▶ [Task item]
Among the entries below, find every line that has "selector" and pull it out.

%%

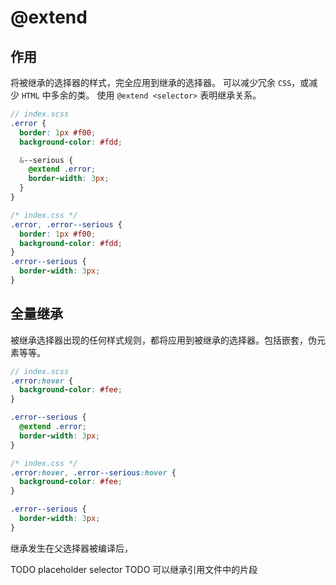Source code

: # @extend

## 作用

将被继承的选择器的样式，完全应用到继承的选择器。
可以减少冗余 `CSS`，或减少 `HTML` 中多余的类。
使用 `@extend <selector>` 表明继承关系。

```scss
// index.scss
.error {
  border: 1px #f00;
  background-color: #fdd;

  &--serious {
    @extend .error;
    border-width: 3px;
  }
}
```

```css
/* index.css */
.error, .error--serious {
  border: 1px #f00;
  background-color: #fdd;
}
.error--serious {
  border-width: 3px;
}
```

## 全量继承

被继承选择器出现的任何样式规则，都将应用到被继承的选择器。包括嵌套，伪元素等等。

```scss
// index.scss
.error:hover {
  background-color: #fee;
}

.error--serious {
  @extend .error;
  border-width: 3px;
}
```

```css
/* index.css */
.error:hover, .error--serious:hover {
  background-color: #fee;
}

.error--serious {
  border-width: 3px;
}
```

继承发生在父选择器被编译后，

TODO placeholder selector
TODO 可以继承引用文件中的片段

%%

▶ [Solution to the problem]
使用 `@extend <selector>` 表明继承关系。
TODO placeholder selector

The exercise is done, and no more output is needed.